Uçuş görevlileri de ek olarak yaşam kurtardıkları için takdir edilmekte. Ocak ayındaki yangına yol açan bir Japan Airlines pist çarpışması esnasında, uçuş ekiplerinin süratli tepkisi ve iletişimi, uçaktaki 379 kişinin tamamının başarıya ulaşmış bir halde tahliye edilmesiyle sonuçlandı.
Evrensel olarak en güvenli koltuk diye bir şey yoktur
Federal yetkililer, uçaklarda en güvenli koltuk diye bir şeyin olmadığını, her kazanın değişik bulunduğunu ve uçağın yere iyi mi çarptığı ve yangın olup olmadığı şeklinde faktörlerin de oldukça mühim bulunduğunu dile getiriyor.
Örneğin Sully’nin suya inişi, uçağın inişten sonrasında en oldukça risk altında olan kısmının arkası olabileceğinin bir örneği; zira tayyare su alıyordu ve arkadaki çıkış kapısı açılmıyordu; dolayısıyla o yolcular tahliye esnasında son olarak çıkanlar arasındaydı.

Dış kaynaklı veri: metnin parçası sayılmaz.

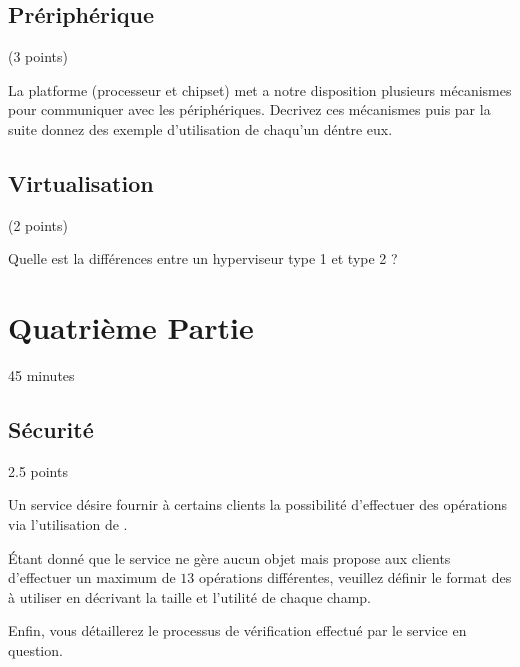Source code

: \subsection{Pr\'eriph\'erique} (3 points)

La platforme (processeur et chipset) met a notre disposition plusieurs
m\'ecanismes pour communiquer avec les p\'eriph\'eriques. Decrivez ces
m\'ecanismes puis par la suite donnez des exemple d'utilisation de
chaqu'un d\'entre eux.

\begin{correction}
\end{correction}

\subsection{Virtualisation} (2 points)

Quelle est la diff\'erences entre un hyperviseur type 1 et type 2 ?

\begin{correction}
\end{correction}

%
%

\section{Quatri\`eme Partie}
{\hfill{} \scriptsize{45 minutes}}

%
%
\subsection{S\'ecurit\'e}
{\hfill{} \scriptsize{2.5 points}}

Un service d\'esire fournir \`a certains clients la possibilit\'e
d'effectuer des op\'erations via l'utilisation de .

\'Etant donn\'e que le service ne g\`ere aucun objet mais propose
aux clients d'effectuer un maximum de $13$ op\'erations diff\'erentes,
veuillez d\'efinir le format des  \`a utiliser en
d\'ecrivant la taille et l'utilit\'e de chaque champ.

Enfin, vous d\'etaillerez le processus de v\'erification effectu\'e
par le service en question.

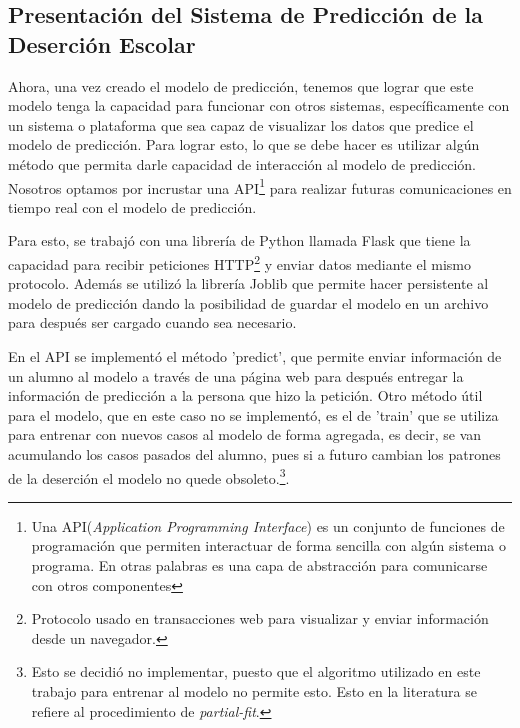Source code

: \subsection{Presentación del Sistema de Predicción de la Deserción Escolar}
Ahora, una vez creado el modelo de predicción, tenemos que lograr que este modelo tenga la capacidad para funcionar con otros sistemas, específicamente con un sistema o plataforma que sea capaz de visualizar los datos que predice el modelo de predicción. Para lograr esto, lo que se debe hacer es utilizar algún método que permita darle capacidad de interacción al modelo de predicción. Nosotros optamos por incrustar una API\footnote{Una API(\textit{Application Programming Interface}) es un conjunto de funciones de programación que permiten interactuar de forma sencilla con algún sistema o programa. En otras palabras es una capa de abstracción para comunicarse con otros componentes} para realizar futuras comunicaciones en tiempo real con el modelo de predicción.

Para esto, se trabajó con una librería de Python llamada Flask que tiene la capacidad para recibir peticiones HTTP\footnote{Protocolo usado en transacciones web para visualizar y enviar información desde un navegador.} y enviar datos mediante el mismo protocolo. Además se utilizó la librería Joblib que permite hacer persistente al modelo de predicción dando la posibilidad de guardar el modelo en un archivo para después ser cargado cuando sea necesario.

En el API se implementó el método 'predict', que permite enviar información de un alumno al modelo a través de una página web para después entregar la información de predicción a la persona que hizo la petición. Otro método útil para el modelo, que en este caso no se implementó, es el de 'train' que se utiliza para entrenar con nuevos casos al modelo de forma agregada, es decir, se van acumulando los casos pasados del alumno, pues si a futuro cambian los patrones de la deserción el modelo no quede obsoleto.\footnote{Esto se decidió no implementar, puesto que el algoritmo utilizado en este trabajo para entrenar al modelo no permite esto. Esto en la literatura se refiere al procedimiento de \textit{partial-fit}.}.

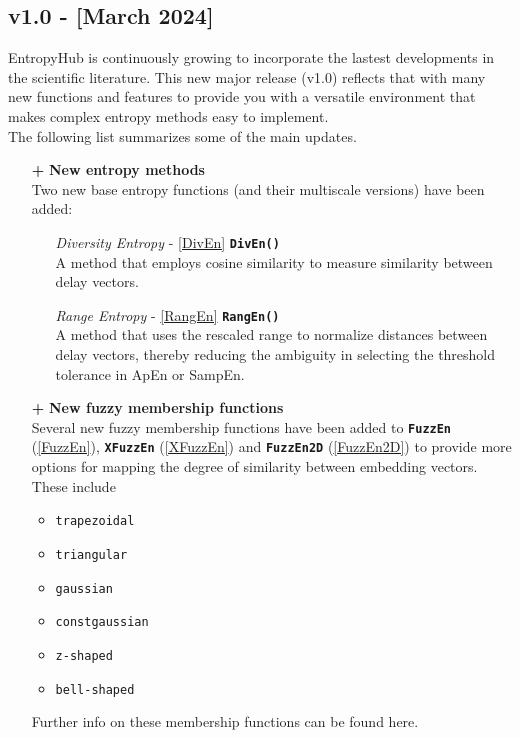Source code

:\documentclass[12pt, a4paper, titlepage, openany]{book}
\begin{document}
\subsection{\textbf{v1.0} - [March 2024]}
EntropyHub is continuously growing to incorporate the lastest developments in the scientific literature.
This new major release (v1.0) reflects that with many new functions and features to provide you with a versatile environment that makes complex entropy methods easy to implement.\\ 
The following list summarizes some of the main updates.
\begin{itemize}
\item[\textbf{+}] \textbf{New entropy methods}\\
Two new base entropy functions (and their multiscale versions) have been added:
\begin{itemize}
\item[] \emph{Diversity Entropy} - \ref{DivEn} \hspace{17mm}\texttt{\textbf{DivEn()}} \\
A method that employs cosine similarity to measure similarity between delay vectors.\cite{Div1}
\item[] \emph{Range Entropy} - \ref{RangEn} \hspace{20mm} \texttt{\textbf{RangEn()}}\\
A method that uses the rescaled range to normalize distances between delay vectors, thereby reducing the ambiguity in selecting the threshold tolerance in ApEn or SampEn.\cite{Rang1}
\end{itemize}

\item[\textbf{+}] \textbf{New fuzzy membership functions} \\
Several new fuzzy membership functions have been added to \texttt{\textbf{FuzzEn}} (\ref{FuzzEn}), \texttt{\textbf{XFuzzEn}} (\ref{XFuzzEn}) and \texttt{\textbf{FuzzEn2D}} (\ref{FuzzEn2D}) to provide more options for mapping the degree of similarity between embedding vectors.
These include
\begin{itemize}
\item \texttt{trapezoidal}
\item \texttt{triangular} 
\item \texttt{gaussian}
\item \texttt{constgaussian}
\item \texttt{z-shaped}
\item \texttt{bell-shaped}
\end{itemize} 
Further info on these membership functions can be found here.


\end{itemize}
\end{document}

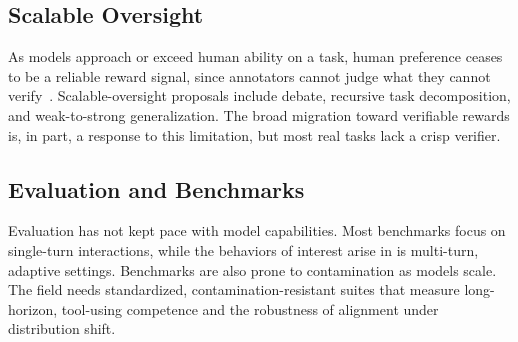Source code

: \subsection{Scalable Oversight}

As models approach or exceed human ability on a task, human preference
ceases to be a reliable reward signal, since annotators cannot judge what they
cannot verify~\cite{casper2023open}. Scalable-oversight proposals include
debate, recursive task decomposition, and weak-to-strong generalization.
The broad migration toward verifiable rewards is, in part, a response to
this limitation, but most real tasks lack a crisp verifier.

\subsection{Evaluation and Benchmarks}

Evaluation has not kept pace with model capabilities. Most benchmarks focus on single-turn interactions,
while the behaviors of interest arise in is multi-turn, adaptive settings. Benchmarks are also prone to contamination as models scale. The field needs
standardized, contamination-resistant suites that measure long-horizon, tool-using competence and the robustness of alignment under distribution
shift.

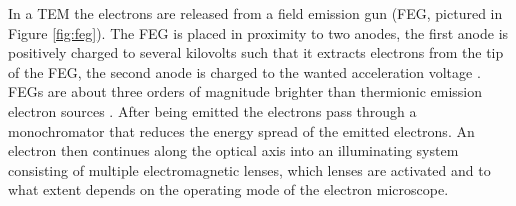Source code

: In a TEM the electrons are released from a field emission gun (FEG, pictured in Figure \ref{fig:feg}). 
The FEG is placed in proximity to two anodes, the first anode is positively charged to several kilovolts such that it extracts electrons from the tip of the FEG, the second anode is charged to the wanted acceleration voltage \cite{Williams2009-ww}.
FEGs are about three orders of magnitude brighter than thermionic emission electron sources \cite{field-emission}.
After being emitted the electrons pass through a monochromator that reduces the energy spread of the emitted electrons. An electron then continues along the optical axis into an illuminating system consisting of multiple electromagnetic lenses, which lenses are activated and to what extent depends on the operating mode of the electron microscope.

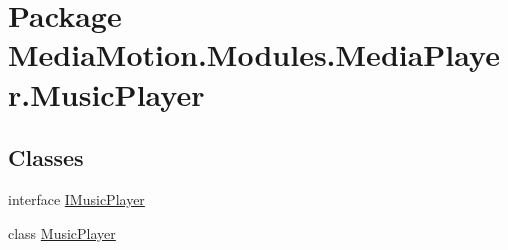 \hypertarget{namespace_media_motion_1_1_modules_1_1_media_player_1_1_music_player}{\section{Package Media\+Motion.\+Modules.\+Media\+Player.\+Music\+Player}
\label{namespace_media_motion_1_1_modules_1_1_media_player_1_1_music_player}
}
\subsection*{Classes}
\begin{DoxyCompactItemize}
\item 
interface \hyperlink{interface_media_motion_1_1_modules_1_1_media_player_1_1_music_player_1_1_i_music_player}{I\+Music\+Player}
\item 
class \hyperlink{class_media_motion_1_1_modules_1_1_media_player_1_1_music_player_1_1_music_player}{Music\+Player}
\end{DoxyCompactItemize}

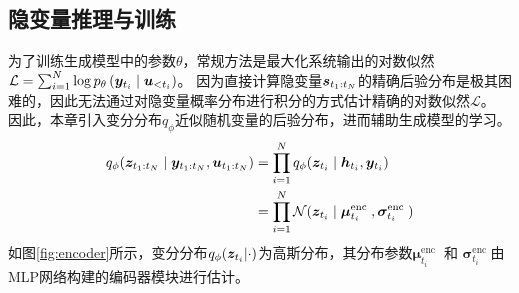 \subsection{隐变量推理与训练}
为了训练生成模型中的参数$\theta$，常规方法是最大化系统输出的对数似然$\mathcal{L}=\sum_{i=1}^N\log p_{\theta}\left( \boldsymbol{y}_{t_i} \mid  \boldsymbol u_{<t_i}  \right)$。
因为直接计算隐变量$\boldsymbol{s}_{t_1:t_N}$的精确后验分布是极其困难的，因此无法通过对隐变量概率分布进行积分的方式估计精确的对数似然$\mathcal{L}$。
因此，本章引入变分分布$q_\phi$近似随机变量的后验分布，进而辅助生成模型的学习。
\begin{equation}
\begin{aligned}
 q_{\phi}(\boldsymbol z_{t_1:t_N}\mid\boldsymbol y_{t_1:t_N},\boldsymbol u_{t_1:t_N}) &= \prod_{i=1}^{N} q_{\phi}(\boldsymbol z_{t_i}\mid \boldsymbol{h}_{t_i},\boldsymbol{y}_{t_i})\\
 &= \prod_{i=1}^{N} \mathcal{N}(\boldsymbol{z}_{t_i}\mid\boldsymbol{\mu}_{t_i}^{\text {enc }}, \boldsymbol{\sigma}_{t_i}^{\text {enc }})  
 \label{equ:posterior_z}
\end{aligned}
\end{equation}
如图\ref{fig:encoder}所示，变分分布$q_\phi(\boldsymbol{z}_{t_i}|\cdot)$为高斯分布，其分布参数$\boldsymbol{\mu}_{t_i}^{\text {enc }}$ 和 $\boldsymbol{\sigma}_{t_i}^{\text {enc }}$由MLP网络构建的编码器模块进行估计。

Iowa’daki kazada ise kurtulanların bir çok birinci sınıfın arkasındaki sıralarda sadece kanatların önündeydi. Muhtemelen uçağın yere çarpması ve iniş esnasında kırılması yardımıyla hayatta kalmışlardı, bu da insanların daha kolay kaçmasını sağlamış oldu. NTSB soruşturması, yaşamını yitiren bazı yolcuların çarpmada değil duman soluması sebebiyle yaşamını kaybettiklerini ortaya çıkaracaktı.
1977’de PanAm’e ve KLM’e bağlı birer Boeing 747, İspanya’nın Tenerife kentinde çarpıştı ve vahim kazada 583 şahıs yaşamını yitirdi. Bu, dünyanın en ölümcül tayyare kazası olarak da kayıtlara geçti. Sadece, PanAm uçağının ön bölümünde oturan 61 şahıs kazadan sağ kurtuldu.
KLM uçağının PanAm uçağının orta ve arka bölümlerine çarpması sonucu, PanAm uçağının ön kısmının daha azca hasar alması ve insanların sol kanat yakınındaki bir açıklıktan kaçabilmesi sağlandı.
On senelerdir meydana gelen hava kazalarının değişik neticeleri olmasına karşın, sıkı güvenlik yasaları ve tayyare tasarımlarındaki gelişmeler yardımıyla, nerede oturduğunuza bakılmaksızın uçmak en güvenli ulaşım şekli.
ABD Ulusal Ulaştırma Güvenliği Kurulu’nun 2020 tarihindeki hayatta kalma raporuna gore, 2001-2017 yılları aralığında ticari tayyare kazalarına karışan kişilerin yüzde 1.3’ü yaşamını kaybederken, bu oran 1983-2000 yılları aralığında yüzde 4.7’ydi.
NotebookLM nedir?
* NotebookLM hakkında ayrıntılı bilgiye, bu makaleden ulaşabilirsiniz.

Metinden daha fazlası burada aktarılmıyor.